Poor old Magic really doesn’t deserve the random freak accidents that are forever happening to him.
The handsome dude has been behaving really well, actually. For the first year or so that I had him, I was so thrilled with his jump that I spent most of our time jumping, the higher the better. While it was awesome fun, I don’t think it was the best thing for his education. His technique is quite sloppy. Because of his natural ability, he can jump the heights we’ve done from any distance, often pushing off with only one hindleg and dangling his front hooves a little. This might not affect him at 80cm, but if we’re going to go upwards of 1.30m one day, he needs to jump properly. Good habits are best trained early, of course, so right now we’re not pushing the height too much and doing a few little grids and small courses to build both our technique and confidence.
Our confidence has definitely improved. A month or two ago, when I was being terrified of him and he was trying to save me by jumping everything three times higher than necessary, I would start our sessions with 30cm crosses and consider it a success if we made 70cm. It was, but we’ve both rediscovered a little trust in one another and are now jumping 60-80cm most sessions. I am still learning to ride him because he is so sensitive, but I’ve figured out that the softer and slower we approach a jump, the better. This may sound obvious, but I’m used to Arwen and Reed who like a strong ride to the jump; it’s often better to gallop them to a jump than to take a deep or cautious distance. Magic is a bit of a pussy in that he only jumps properly from exactly the right distance, but he is also very willing and doesn’t need to be chased at a scary jump to ensure he jumps it. Chasing him only seems to make him nervous and causes him to overjump. This doesn’t mean I can just sit there, though. I have to give him a very balanced and quiet ride to the jump, but I also have to give him a massive amount of room with my hands. He is very fussy about his mouth and really hates it if I get left behind and accidentally give him a pull. While he still clears everything and nearly never puts his back legs down into a jump (he hates taking rails), he does charge at the next fence quite nervously and throw his face into the air.

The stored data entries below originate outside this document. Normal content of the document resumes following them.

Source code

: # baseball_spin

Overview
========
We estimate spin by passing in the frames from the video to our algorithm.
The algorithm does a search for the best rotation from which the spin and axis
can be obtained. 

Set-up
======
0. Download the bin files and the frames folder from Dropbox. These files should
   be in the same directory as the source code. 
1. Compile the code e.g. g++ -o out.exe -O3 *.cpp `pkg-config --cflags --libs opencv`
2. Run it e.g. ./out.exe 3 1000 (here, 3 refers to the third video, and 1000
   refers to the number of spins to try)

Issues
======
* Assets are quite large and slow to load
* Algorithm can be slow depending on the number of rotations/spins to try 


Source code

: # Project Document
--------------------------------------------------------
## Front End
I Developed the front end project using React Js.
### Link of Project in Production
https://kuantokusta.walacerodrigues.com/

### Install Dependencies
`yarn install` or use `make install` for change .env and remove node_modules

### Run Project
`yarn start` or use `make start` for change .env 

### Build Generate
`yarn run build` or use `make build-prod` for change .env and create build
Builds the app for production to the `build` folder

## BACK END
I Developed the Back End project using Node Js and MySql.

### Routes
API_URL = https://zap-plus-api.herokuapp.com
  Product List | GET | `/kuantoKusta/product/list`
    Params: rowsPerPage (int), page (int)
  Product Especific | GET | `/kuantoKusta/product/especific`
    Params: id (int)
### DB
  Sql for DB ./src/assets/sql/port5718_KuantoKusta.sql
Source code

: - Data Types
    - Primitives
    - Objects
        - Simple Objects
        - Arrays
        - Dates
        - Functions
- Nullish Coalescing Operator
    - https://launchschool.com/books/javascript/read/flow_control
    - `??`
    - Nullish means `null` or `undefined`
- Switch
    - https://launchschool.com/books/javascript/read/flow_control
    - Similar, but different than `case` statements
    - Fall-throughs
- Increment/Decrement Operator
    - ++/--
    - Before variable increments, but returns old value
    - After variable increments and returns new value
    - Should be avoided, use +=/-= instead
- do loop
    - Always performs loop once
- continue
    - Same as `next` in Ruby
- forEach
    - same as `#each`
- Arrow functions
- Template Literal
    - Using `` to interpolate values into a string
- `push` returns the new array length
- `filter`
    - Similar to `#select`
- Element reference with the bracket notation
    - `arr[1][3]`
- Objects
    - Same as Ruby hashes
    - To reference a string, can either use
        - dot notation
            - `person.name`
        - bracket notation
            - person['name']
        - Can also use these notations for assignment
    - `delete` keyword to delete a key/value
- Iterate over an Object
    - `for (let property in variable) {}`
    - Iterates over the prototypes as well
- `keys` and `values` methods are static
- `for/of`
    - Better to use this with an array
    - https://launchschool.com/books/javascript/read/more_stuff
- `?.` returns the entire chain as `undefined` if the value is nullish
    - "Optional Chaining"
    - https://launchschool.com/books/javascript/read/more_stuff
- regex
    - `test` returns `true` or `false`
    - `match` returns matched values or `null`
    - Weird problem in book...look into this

The best part is actually that he has overjumped once or twice with me lately, usually out of my own error or just because we’re trying harder things which inevitably brings out a stress reaction, and we have both been able to cope with it. Even if I have a bit of a wobble, I can put it behind me and ride confidently to the next jump.
I’ve also shifted our focus onto flatwork. Magic doesn’t like flatwork much, but he needs to refine it, especially if we’re going to event. There are a few significant holes in his training, so I’m pretty much schooling him as if he was a dressage horse – starting with all the prelim stuff and slowly adding in bits from the novice tests. He has become a lot less panicky about his mouth, particularly as I’m concentrating really hard on my contact with him, and now does even trot-halt transitions without flailing.
I have to be very careful not to be too strict with him, which is weird. The horses I normally work with take a lot of chances and need to be kept in line, but Magic never does; he genuinely tries his best and scolding him only freaks him out, poor sweet dude, and when he’s freaked out he’s a total idiot. Bit of a delicate flower, that one.
So we were making all this awesome progress and getting him less worried about his mouth and then today while I was unwrapping his legs he rubbed his face on the fence, which I actually never let him do, and his bit got caught. Of course Magic freaked and leapt back like his mouth was on fire, causing his headpiece to snap and the bit to swing loose through his mouth. He ran a few steps while I walked after him speaking to him and then froze and stood there whinnying for no apparent reason. The poor guy shoved his head worriedly against me when I got there, so maybe he is starting to trust me after all.
I was instantly stressed about his mouth. He let me prise his lips open and there it was, Magic’s latest freak accident injury: one of his tushes had been broken. The top seemed to have been snapped off and was hanging by a thread and bleeding. My stomach did a little somersault of sympathy, but he didn’t seem to be in a lot of pain, so I gave him a little piece of carrot to see if he could eat (he could) and phoned the Mutterer.
I was pretty much ready to call in vets and dentists and all sorts of expensive people, but luckily the Mutterer saved the day by snipping off the piece of broken tooth with a pair of pliers and recommending an injection of penicillin. Thankfully, the root is undamaged – only the tip is broken off – and Magic seems to have forgotten all about it. Thank God (no really, thank Him) it’s only a tush. Tushes (canine teeth) are never used to eat with; found mostly in male horses, they’re used only by stallions in serious fights. Since Magic is not a stallion and doesn’t fight with anyone anyway, I don’t think he’s going to miss it.
Poor sweet guy. I’m starting to love him even more now.